Every entry in the data that follows should come back exactly, pictures aside.
++++ MATERIAL PROVIDED ++++
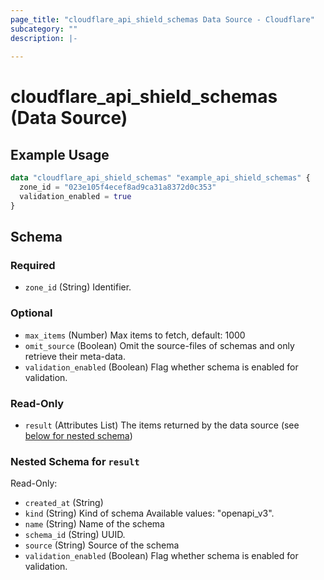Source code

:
 ```yaml
---
page_title: "cloudflare_api_shield_schemas Data Source - Cloudflare"
subcategory: ""
description: |-
  
---
```


# cloudflare_api_shield_schemas (Data Source)



## Example Usage

```terraform
data "cloudflare_api_shield_schemas" "example_api_shield_schemas" {
  zone_id = "023e105f4ecef8ad9ca31a8372d0c353"
  validation_enabled = true
}
```

<!-- schema generated by tfplugindocs -->
## Schema

### Required

- `zone_id` (String) Identifier.

### Optional

- `max_items` (Number) Max items to fetch, default: 1000
- `omit_source` (Boolean) Omit the source-files of schemas and only retrieve their meta-data.
- `validation_enabled` (Boolean) Flag whether schema is enabled for validation.

### Read-Only

- `result` (Attributes List) The items returned by the data source (see [below for nested schema](#nestedatt--result))

<a id="nestedatt--result"></a>
### Nested Schema for `result`

Read-Only:

- `created_at` (String)
- `kind` (String) Kind of schema
Available values: "openapi_v3".
- `name` (String) Name of the schema
- `schema_id` (String) UUID.
- `source` (String) Source of the schema
- `validation_enabled` (Boolean) Flag whether schema is enabled for validation.


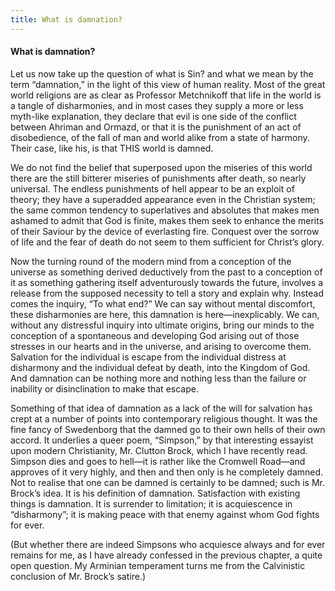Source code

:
```yaml
---
title: What is damnation?
---
```

#### What is damnation?

Let us now take up the question of what is Sin? and what we mean by the
term “damnation,” in the light of this view of human reality. Most of
the great world religions are as clear as Professor Metchnikoff that
life in the world is a tangle of disharmonies, and in most cases they
supply a more or less myth-like explanation, they declare that evil is
one side of the conflict between Ahriman and Ormazd, or that it is the
punishment of an act of disobedience, of the fall of man and world alike
from a state of harmony. Their case, like his, is that THIS world is
damned.

We do not find the belief that superposed upon the miseries of this
world there are the still bitterer miseries of punishments after death,
so nearly universal. The endless punishments of hell appear to be an
exploit of theory; they have a superadded appearance even in the
Christian system; the same common tendency to superlatives and absolutes
that makes men ashamed to admit that God is finite, makes them seek to
enhance the merits of their Saviour by the device of everlasting fire.
Conquest over the sorrow of life and the fear of death do not seem to
them sufficient for Christ’s glory.

Now the turning round of the modern mind from a conception of the
universe as something derived deductively from the past to a conception
of it as something gathering itself adventurously towards the future,
involves a release from the supposed necessity to tell a story and
explain why. Instead comes the inquiry, “To what end?” We can say
without mental discomfort, these disharmonies are here, this damnation
is here—inexplicably. We can, without any distressful inquiry into
ultimate origins, bring our minds to the conception of a spontaneous and
developing God arising out of those stresses in our hearts and in the
universe, and arising to overcome them. Salvation for the individual is
escape from the individual distress at disharmony and the individual
defeat by death, into the Kingdom of God. And damnation can be nothing
more and nothing less than the failure or inability or disinclination to
make that escape.

Something of that idea of damnation as a lack of the will for salvation
has crept at a number of points into contemporary religious thought. It
was the fine fancy of Swedenborg that the damned go to their own hells
of their own accord. It underlies a queer poem, “Simpson,” by that
interesting essayist upon modern Christianity, Mr. Clutton Brock, which
I have recently read. Simpson dies and goes to hell—it is rather like
the Cromwell Road—and approves of it very highly, and then and then only
is he completely damned. Not to realise that one can be damned is
certainly to be damned; such is Mr. Brock’s idea. It is his definition
of damnation. Satisfaction with existing things is damnation. It is
surrender to limitation; it is acquiescence in “disharmony”; it is
making peace with that enemy against whom God fights for ever.

(But whether there are indeed Simpsons who acquiesce always and for ever
remains for me, as I have already confessed in the previous chapter, a
quite open question. My Arminian temperament turns me from the
Calvinistic conclusion of Mr. Brock’s satire.)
++++
■ **WRITTEN RESPONSE**
Source code

:
 ```yaml
---
page_title: "cloudflare_api_shield_schemas Data Source - Cloudflare"
subcategory: ""
description: |-
  
---
```


# cloudflare_api_shield_schemas (Data Source)



## Example Usage

```terraform
data "cloudflare_api_shield_schemas" "example_api_shield_schemas" {
  zone_id = "023e105f4ecef8ad9ca31a8372d0c353"
  validation_enabled = true
}
```

<!-- schema generated by tfplugindocs -->
## Schema

### Required

- `zone_id` (String) Identifier.

### Optional

- `max_items` (Number) Max items to fetch, default: 1000
- `omit_source` (Boolean) Omit the source-files of schemas and only retrieve their meta-data.
- `validation_enabled` (Boolean) Flag whether schema is enabled for validation.

### Read-Only

- `result` (Attributes List) The items returned by the data source (see [below for nested schema](#nestedatt--result))

<a id="nestedatt--result"></a>
### Nested Schema for `result`

Read-Only:

- `created_at` (String)
- `kind` (String) Kind of schema
Available values: "openapi_v3".
- `name` (String) Name of the schema
- `schema_id` (String) UUID.
- `source` (String) Source of the schema
- `validation_enabled` (Boolean) Flag whether schema is enabled for validation.


Source code

:
```yaml
---
title: What is damnation?
---
```

#### What is damnation?

Let us now take up the question of what is Sin? and what we mean by the
term “damnation,” in the light of this view of human reality. Most of
the great world religions are as clear as Professor Metchnikoff that
life in the world is a tangle of disharmonies, and in most cases they
supply a more or less myth-like explanation, they declare that evil is
one side of the conflict between Ahriman and Ormazd, or that it is the
punishment of an act of disobedience, of the fall of man and world alike
from a state of harmony. Their case, like his, is that THIS world is
damned.

We do not find the belief that superposed upon the miseries of this
world there are the still bitterer miseries of punishments after death,
so nearly universal. The endless punishments of hell appear to be an
exploit of theory; they have a superadded appearance even in the
Christian system; the same common tendency to superlatives and absolutes
that makes men ashamed to admit that God is finite, makes them seek to
enhance the merits of their Saviour by the device of everlasting fire.
Conquest over the sorrow of life and the fear of death do not seem to
them sufficient for Christ’s glory.

Now the turning round of the modern mind from a conception of the
universe as something derived deductively from the past to a conception
of it as something gathering itself adventurously towards the future,
involves a release from the supposed necessity to tell a story and
explain why. Instead comes the inquiry, “To what end?” We can say
without mental discomfort, these disharmonies are here, this damnation
is here—inexplicably. We can, without any distressful inquiry into
ultimate origins, bring our minds to the conception of a spontaneous and
developing God arising out of those stresses in our hearts and in the
universe, and arising to overcome them. Salvation for the individual is
escape from the individual distress at disharmony and the individual
defeat by death, into the Kingdom of God. And damnation can be nothing
more and nothing less than the failure or inability or disinclination to
make that escape.

Something of that idea of damnation as a lack of the will for salvation
has crept at a number of points into contemporary religious thought. It
was the fine fancy of Swedenborg that the damned go to their own hells
of their own accord. It underlies a queer poem, “Simpson,” by that
interesting essayist upon modern Christianity, Mr. Clutton Brock, which
I have recently read. Simpson dies and goes to hell—it is rather like
the Cromwell Road—and approves of it very highly, and then and then only
is he completely damned. Not to realise that one can be damned is
certainly to be damned; such is Mr. Brock’s idea. It is his definition
of damnation. Satisfaction with existing things is damnation. It is
surrender to limitation; it is acquiescence in “disharmony”; it is
making peace with that enemy against whom God fights for ever.

(But whether there are indeed Simpsons who acquiesce always and for ever
remains for me, as I have already confessed in the previous chapter, a
quite open question. My Arminian temperament turns me from the
Calvinistic conclusion of Mr. Brock’s satire.)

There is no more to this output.